Fit the model using EM iterations until convergence on training data.
| Type | Details | |
|---|---|---|
| df | pd.DataFrame | Training DataFrame containing all target and feature columns. Must include the columns specified in target_cols and any columns needed as regressors (e.g., categorical variables). |
| Returns | float | Final log-likelihood after the additional EM iterations. |
ms_var.forecast
def forecast(
H:int, # Forecast horizon (number of future time steps to predict).
exog:Optional[pd.DataFrame]=None, # Future exogenous regressors. If provided, must contain at least H rows and the same columns as the regressors used during training (excluding target columns).
)->Dict[str, np.ndarray]: # Forecasted values for each target variable, returned as a dictionary keyed by target column name.
Generate forecasts for H future time steps using the fitted MS-VAR model.
| Type | Default | Details | |
|---|---|---|---|
| H | int | Forecast horizon (number of future time steps to predict). | |
| exog | Optional[pd.DataFrame] | None | Future exogenous regressors. If provided, must contain at least H rows and the same columns as the regressors used during training (excluding target columns). |
| Returns | Dict[str, np.ndarray] | Forecasted values for each target variable, returned as a dictionary keyed by target column name. |
ms_var.cross_validate
def cross_validate(
df:pd.DataFrame, # Input dataframe.
target_col:str, # Target variable for evaluation.
cv_split:int, # Number of cross-validation folds.
test_size:int, # Test size per fold.
metrics:List[Callable], # Metric functions (e.g. ``[MAE, RMSE]``) used to evaluate forecast accuracy across folds. Call ``.cv_summary()`` after cross-validation to retrieve the aggregated scores.
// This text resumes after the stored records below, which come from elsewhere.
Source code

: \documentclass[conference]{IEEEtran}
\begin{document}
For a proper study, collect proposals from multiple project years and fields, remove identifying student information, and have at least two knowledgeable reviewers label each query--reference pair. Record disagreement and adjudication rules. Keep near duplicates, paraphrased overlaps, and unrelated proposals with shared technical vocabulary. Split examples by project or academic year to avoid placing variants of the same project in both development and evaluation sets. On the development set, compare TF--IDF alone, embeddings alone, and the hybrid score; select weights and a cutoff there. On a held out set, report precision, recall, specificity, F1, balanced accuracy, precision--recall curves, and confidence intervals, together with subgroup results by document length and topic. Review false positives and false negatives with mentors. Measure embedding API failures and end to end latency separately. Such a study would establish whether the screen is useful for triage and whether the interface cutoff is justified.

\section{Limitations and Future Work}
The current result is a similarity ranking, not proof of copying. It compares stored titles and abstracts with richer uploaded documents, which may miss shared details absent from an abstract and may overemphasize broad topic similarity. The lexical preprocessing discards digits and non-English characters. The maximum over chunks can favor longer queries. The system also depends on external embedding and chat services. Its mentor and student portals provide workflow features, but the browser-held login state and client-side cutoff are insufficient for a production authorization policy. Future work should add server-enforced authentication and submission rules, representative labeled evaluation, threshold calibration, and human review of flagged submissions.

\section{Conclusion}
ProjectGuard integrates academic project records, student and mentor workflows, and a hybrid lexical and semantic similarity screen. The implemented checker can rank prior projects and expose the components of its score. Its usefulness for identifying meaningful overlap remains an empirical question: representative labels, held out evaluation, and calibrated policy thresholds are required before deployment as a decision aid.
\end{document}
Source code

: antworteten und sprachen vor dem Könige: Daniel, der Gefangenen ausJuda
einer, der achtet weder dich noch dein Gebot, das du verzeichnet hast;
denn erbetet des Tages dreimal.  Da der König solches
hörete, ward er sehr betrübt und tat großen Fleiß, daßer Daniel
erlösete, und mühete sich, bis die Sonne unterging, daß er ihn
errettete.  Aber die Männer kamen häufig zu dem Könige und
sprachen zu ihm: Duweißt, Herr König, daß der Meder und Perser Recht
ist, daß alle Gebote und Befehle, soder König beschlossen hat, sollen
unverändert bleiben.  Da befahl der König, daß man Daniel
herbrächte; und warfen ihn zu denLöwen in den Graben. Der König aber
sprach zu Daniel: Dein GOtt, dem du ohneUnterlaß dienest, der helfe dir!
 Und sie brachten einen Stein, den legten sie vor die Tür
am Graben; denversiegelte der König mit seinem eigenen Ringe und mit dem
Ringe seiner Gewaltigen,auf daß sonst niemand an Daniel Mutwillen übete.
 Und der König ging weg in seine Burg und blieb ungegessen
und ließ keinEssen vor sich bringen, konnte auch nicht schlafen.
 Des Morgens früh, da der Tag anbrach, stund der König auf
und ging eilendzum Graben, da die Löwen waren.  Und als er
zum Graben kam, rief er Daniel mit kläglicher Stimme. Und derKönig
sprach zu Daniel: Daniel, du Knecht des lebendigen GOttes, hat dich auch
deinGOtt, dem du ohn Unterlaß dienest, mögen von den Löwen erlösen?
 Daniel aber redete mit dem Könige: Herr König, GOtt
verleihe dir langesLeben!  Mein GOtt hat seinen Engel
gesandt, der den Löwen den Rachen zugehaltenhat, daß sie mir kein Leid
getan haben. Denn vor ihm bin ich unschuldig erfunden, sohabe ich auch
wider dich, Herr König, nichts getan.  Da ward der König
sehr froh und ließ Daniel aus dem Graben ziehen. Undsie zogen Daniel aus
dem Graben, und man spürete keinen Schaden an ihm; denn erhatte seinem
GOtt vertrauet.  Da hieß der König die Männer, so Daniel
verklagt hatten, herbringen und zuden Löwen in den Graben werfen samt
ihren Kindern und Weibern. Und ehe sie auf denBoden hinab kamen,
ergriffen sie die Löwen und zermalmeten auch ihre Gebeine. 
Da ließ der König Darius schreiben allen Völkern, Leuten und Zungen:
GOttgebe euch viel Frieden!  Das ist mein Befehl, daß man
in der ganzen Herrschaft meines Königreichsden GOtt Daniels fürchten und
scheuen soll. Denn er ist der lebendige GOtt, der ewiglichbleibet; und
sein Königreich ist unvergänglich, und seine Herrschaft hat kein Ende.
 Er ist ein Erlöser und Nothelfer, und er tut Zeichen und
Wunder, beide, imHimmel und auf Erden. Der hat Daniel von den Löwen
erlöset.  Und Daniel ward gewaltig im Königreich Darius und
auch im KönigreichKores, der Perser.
step_size:int=1, # Step size for rolling window. Default is 1.
n_iter:int=1, # Number of iterations for each fold. Default is 1.
h_split_point:Optional[int]=None, # Point to split the test set for separate evaluation. Default is None.
)->Union[pd.DataFrame, Tuple[pd.DataFrame, pd.DataFrame]]: # DataFrame with averaged cross-validation metric scores.
Perform cross-validation.
| Type | Default | Details | |
|---|---|---|---|
| df | pd.DataFrame | Input dataframe. | |
| target_col | str | Target variable for evaluation. | |
| cv_split | int | Number of cross-validation folds. | |
| test_size | int | Test size per fold. | |
| metrics | List[Callable] | Metric functions (e.g. [MAE, RMSE]) used to evaluate forecast accuracy across folds. Call .cv_summary() after cross-validation to retrieve the aggregated scores. |
|
| step_size | int | 1 | Step size for rolling window. Default is 1. |
| n_iter | int | 1 | Number of iterations for each fold. Default is 1. |
| h_split_point | Optional[int] | None | Point to split the test set for separate evaluation. Default is None. |
| Returns | Union[pd.DataFrame, Tuple[pd.DataFrame, pd.DataFrame]] | DataFrame with averaged cross-validation metric scores. |